Here’s why TAO’s 60% March price hike is NOT the real story!

ambcryptoPublished on 2026-03-24Last updated on 2026-03-24

Abstract

Bittensor (TAO) has surged over 60% in March, briefly nearing $300, but the real story goes beyond the price rally. While the token shows a strong uptrend with higher highs and lows, derivatives data reveals caution: open interest hasn’t aggressively followed the rally, and funding rates remain slightly negative, indicating a bias toward short positions. The rally appears driven by spot demand rather than leverage, suggesting a healthier near-term move. Key changes, such as emissions flowing into subnet liquidity pools and reduced reward exploitation, have eased sell pressure. Additionally, subnets are beginning to generate real value across AI inference, decentralized training, and computer vision, with early revenue signs emerging.

Bittensor [TAO] is back in focus! However, while the rally of this month might look familiar on the surface, there may be bigger things at play this time.

TAO marches ahead

The token climbed up over 60% from its local lows, and briefly pushed towards the $300-mark. The uptrend remained intact, with higher highs and higher lows forming on the daily chart. This, despite the RSI starting to slow down from a near-overbought range.

Source: TradingView

Derivatives numbers looked a lot more cautious though.

The Aggregated Open Interest (OI), for instance, indicated that fresh leveraged positions have not been aggressively chasing the rally. Meanwhile, Funding Rates have been in slightly negative territory, with a bias towards short positioning despite the price strength.

Source: Coinalyze

TAO’s rally has been caused more by spot demand than leverage, and that’s often a sign of a healthy move... at least in the near term.

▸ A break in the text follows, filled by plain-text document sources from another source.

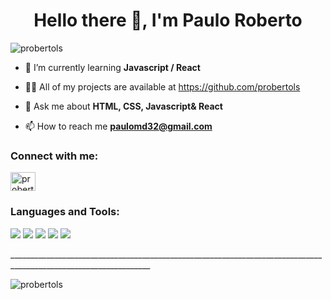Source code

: <h1 align="center">Hello there 👋, I'm Paulo Roberto</h1>
<p align="left"> <img src="https://komarev.com/ghpvc/?username=probertols&label=Profile%20views&color=0e75b6&style=flat" alt="probertols" /> </p>

- 🌱 I’m currently learning **Javascript / React**

- 👨‍💻 All of my projects are available at https://github.com/probertols

- 💬 Ask me about **HTML, CSS, Javascript& React**

- 📫 How to reach me **paulomd32@gmail.com**

<h3 align="left">Connect with me:</h3>
<p align="left">
<a href="https://linkedin.com/in/probertojr" target="blank"><img align="center" src="https://raw.githubusercontent.com/rahuldkjain/github-profile-readme-generator/master/src/images/icons/Social/linked-in-alt.svg" alt="probertojr" height="30" width="40" /></a>
</p>


<h3 align="left">Languages and Tools:</h3>
<p align="left">
<img src="https://img.shields.io/badge/HTML5-E34F26?style=for-the-badge&logo=html5&logoColor=white"/>
<img src="https://img.shields.io/badge/CSS3-1572B6?style=for-the-badge&logo=css3&logoColor=white"/>
<img src="https://img.shields.io/badge/JavaScript-323330?style=for-the-badge&logo=javascript&logoColor=F7DF1E"/>
<img src="https://img.shields.io/badge/React-20232A?style=for-the-badge&logo=react&logoColor=61DAFB" />
<img src="https://img.shields.io/badge/Linux-FCC624?style=for-the-badge&logo=linux&logoColor=black"/>
 </p>
_________________________________________________________________________________________________________________

<p><img align="center" src="https://github-readme-streak-stats.herokuapp.com/?user=probertols&" alt="probertols" /></p>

Supporting this trend are some key changes. With emissions now flowing into subnet liquidity pools and incentive mechanisms reducing reward exploitation, sell pressure has calmed. With more controlled emissions, these changes might be creating a solid foundation for TAO’s ongoing rally.

Beyond the price

Subnets are beginning to generate tangible value across multiple sectors, from AI inference and decentralized training to enterprise-grade computer vision. In fact, early revenue signs are starting to emerge as well.

Related Questions

QWhat is the main reason behind TAO's recent price rally according to the article?

AThe rally was primarily driven by spot demand rather than leveraged positions, indicating a healthy near-term move. Additionally, reduced sell pressure from controlled emissions and subnet liquidity incentives provided a solid foundation.

QHow much did TAO's price increase from its local lows in March?

ATAO's price climbed over 60% from its local lows in March, briefly pushing towards the $300 mark.

QWhat did the derivatives market data (OI and Funding Rates) suggest about TAO's rally?

AAggregated Open Interest showed no aggressive chasing of the rally with fresh leveraged positions, while Funding Rates were slightly negative with a bias towards short positioning despite price strength.

QWhat key changes in TAO's ecosystem helped support the price rally?

AEmissions flowing into subnet liquidity pools and incentive mechanisms reducing reward exploitation calmed sell pressure, while more controlled emissions created a foundation for the rally.

QBeyond price, what tangible value are Bittensor subnets generating according to the article?

ASubnets are generating tangible value across AI inference, decentralized training, and enterprise-grade computer vision, with early revenue signs beginning to emerge.